静岡県、全検体を国に提出へ 変異種確認で

 静岡県内で新型コロナウイルスの英国型の変異種が確認されたことを受け、静岡県は20日、県内で保存されている陽性者の全検体を国立感染症研究所に提出するよう国から要請されたと発表した。変異種の確定検査(ゲノム解析)を実施して感染状況を把握するのが目的。要請は19日付で県と静岡、浜松両市に出された。今後、国と各自治体の検査機関が検体数や送付手段、スケジュールなどを調整する。

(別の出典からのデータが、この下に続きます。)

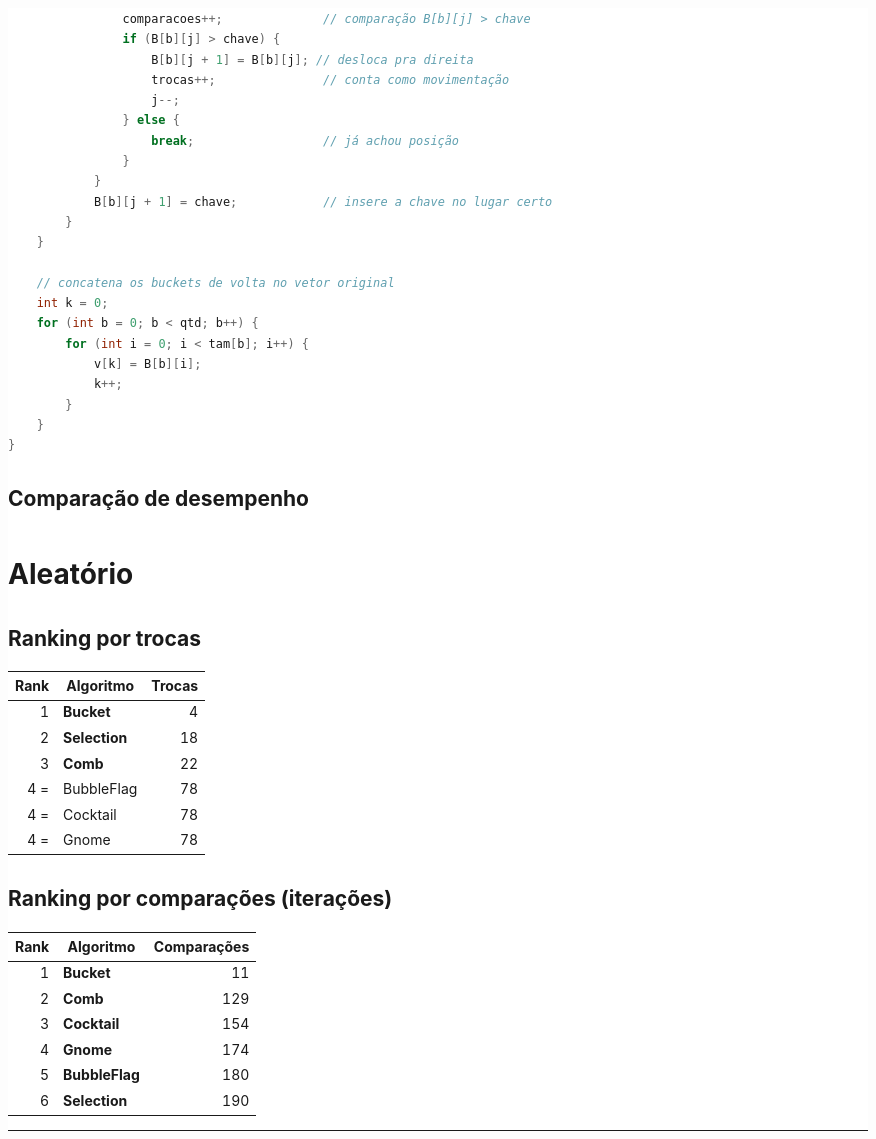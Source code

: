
 ```java
                comparacoes++;              // comparação B[b][j] > chave
                if (B[b][j] > chave) {
                    B[b][j + 1] = B[b][j]; // desloca pra direita
                    trocas++;               // conta como movimentação
                    j--;
                } else {
                    break;                  // já achou posição
                }
            }
            B[b][j + 1] = chave;            // insere a chave no lugar certo
        }
    }

    // concatena os buckets de volta no vetor original
    int k = 0;
    for (int b = 0; b < qtd; b++) {
        for (int i = 0; i < tam[b]; i++) {
            v[k] = B[b][i];
            k++;
        }
    }
}

```

## Comparação de desempenho
# Aleatório

## Ranking por **trocas**
| Rank | Algoritmo    | Trocas |
|-----:|--------------|-------:|
| 1    | **Bucket**   | 4 |
| 2    | **Selection**| 18 |
| 3    | **Comb**     | 22 |
| 4 =  | BubbleFlag   | 78 |
| 4 =  | Cocktail     | 78 |
| 4 =  | Gnome        | 78 |

## Ranking por **comparações** (iterações)
| Rank | Algoritmo     | Comparações |
|-----:|---------------|------------:|
| 1    | **Bucket**    | 11 |
| 2    | **Comb**      | 129 |
| 3    | **Cocktail**  | 154 |
| 4    | **Gnome**     | 174 |
| 5    | **BubbleFlag**| 180 |
| 6    | **Selection** | 190 |

---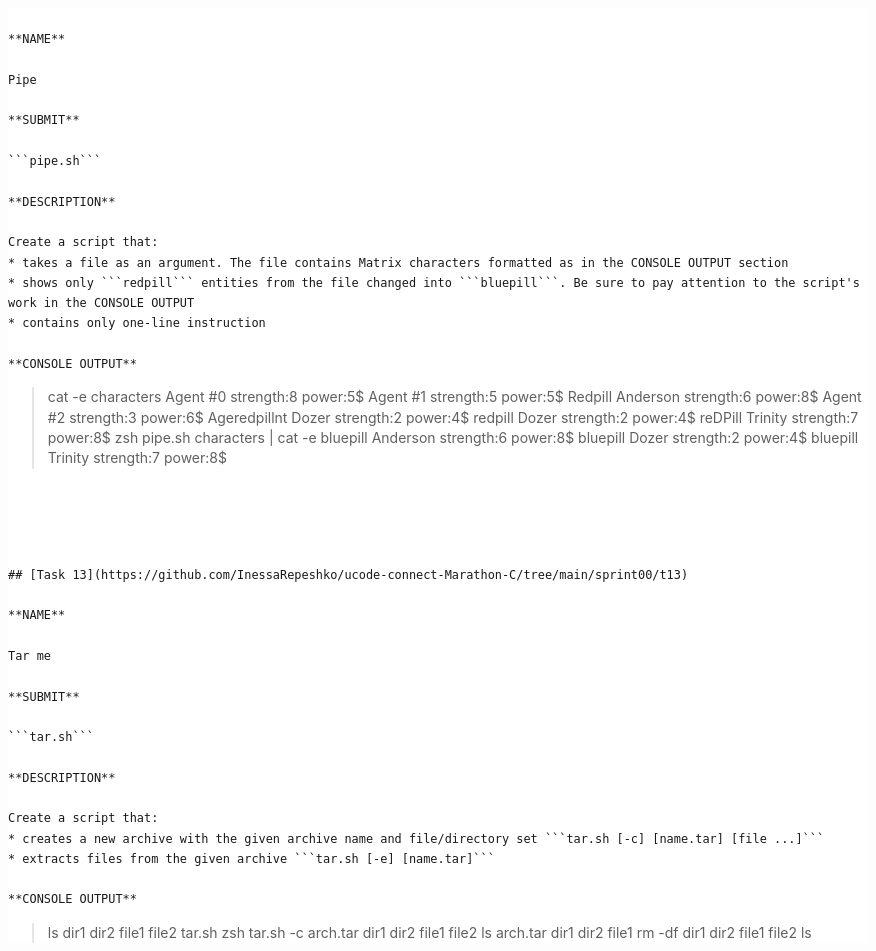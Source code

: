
 ```

**NAME**

Pipe

**SUBMIT**

```pipe.sh```

**DESCRIPTION**

Create a script that:
* takes a file as an argument. The file contains Matrix characters formatted as in the CONSOLE OUTPUT section
* shows only ```redpill``` entities from the file changed into ```bluepill```. Be sure to pay attention to the script's work in the CONSOLE OUTPUT
* contains only one-line instruction

**CONSOLE OUTPUT**
```
>cat -e characters
Agent #0 strength:8 power:5$
Agent #1 strength:5 power:5$
Redpill Anderson strength:6 power:8$
Agent #2 strength:3 power:6$
Ageredpillnt Dozer strength:2 power:4$
redpill Dozer strength:2 power:4$
reDPill Trinity strength:7 power:8$
>zsh pipe.sh characters | cat -e
bluepill Anderson strength:6 power:8$
bluepill Dozer strength:2 power:4$
bluepill Trinity strength:7 power:8$
>
```




## [Task 13](https://github.com/InessaRepeshko/ucode-connect-Marathon-C/tree/main/sprint00/t13)

**NAME**

Tar me

**SUBMIT**

```tar.sh```

**DESCRIPTION**

Create a script that:
* creates a new archive with the given archive name and file/directory set ```tar.sh [-c] [name.tar] [file ...]```
* extracts files from the given archive ```tar.sh [-e] [name.tar]```

**CONSOLE OUTPUT**
```
>ls
dir1   dir2   file1  file2  tar.sh
>zsh tar.sh -c arch.tar dir1 dir2 file1 file2
>ls
arch.tar dir1     dir2     file1
>rm -df dir1 dir2 file1 file2
>ls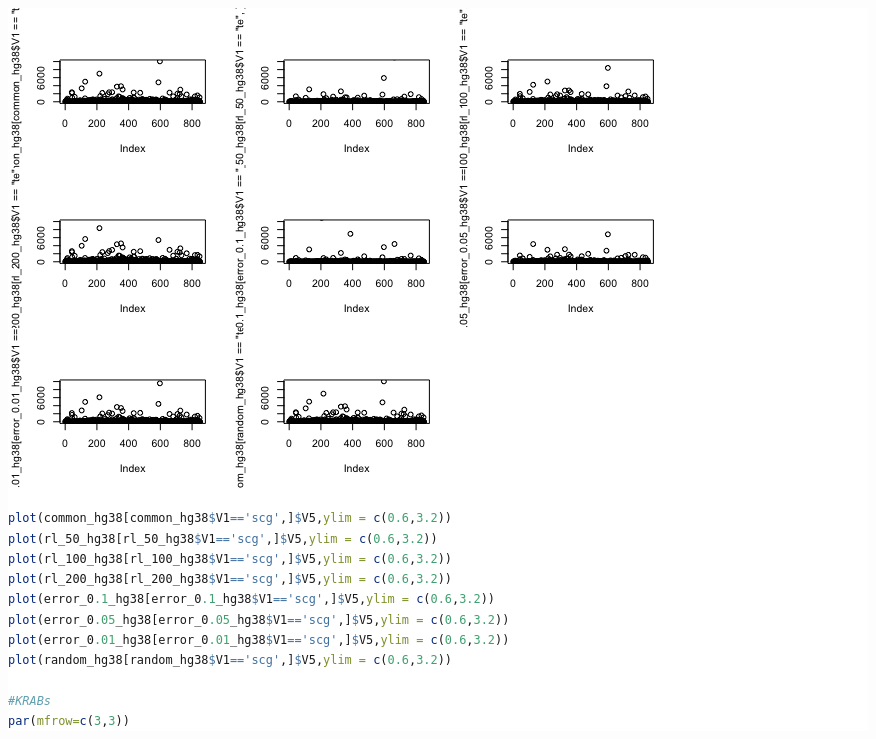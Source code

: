 ![](1_HumanTEs_Rmarkdown_simulations_files/figure-gfm/unnamed-chunk-7-2.png)

``` r
plot(common_hg38[common_hg38$V1=='scg',]$V5,ylim = c(0.6,3.2))
plot(rl_50_hg38[rl_50_hg38$V1=='scg',]$V5,ylim = c(0.6,3.2))
plot(rl_100_hg38[rl_100_hg38$V1=='scg',]$V5,ylim = c(0.6,3.2))
plot(rl_200_hg38[rl_200_hg38$V1=='scg',]$V5,ylim = c(0.6,3.2))
plot(error_0.1_hg38[error_0.1_hg38$V1=='scg',]$V5,ylim = c(0.6,3.2))
plot(error_0.05_hg38[error_0.05_hg38$V1=='scg',]$V5,ylim = c(0.6,3.2))
plot(error_0.01_hg38[error_0.01_hg38$V1=='scg',]$V5,ylim = c(0.6,3.2))
plot(random_hg38[random_hg38$V1=='scg',]$V5,ylim = c(0.6,3.2))

#KRABs
par(mfrow=c(3,3))
```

 各自治体が採取した陽性者の検体は原則として一定期間保存されるものの、保管庫の容量を超えれば破棄されることもある。また、医療機関や民間検査機関のPCR検査で陽性が判明した感染者も多く、県はこれらの関係機関にも検体提出の協力を求める。20日以降の感染者は本人に説明の上で検体を送付する。

 ただ、保存されている検体でも、保存状態やウイルス量などが国の基準に合致しないものもあり、全検体が変異種の確定検査に回るわけではない。県疾病対策課の後藤幹生課長は「県内に保管されている検体で基準に合致するものをどんどん送りたい」としている。

 国は昨年11月以降の検体を優先的に送付するよう要請しており、後藤課長は「国は、11月から全国的な第3波が起きた要因の一つとして変異種を考えているのかもしれない」と推測した。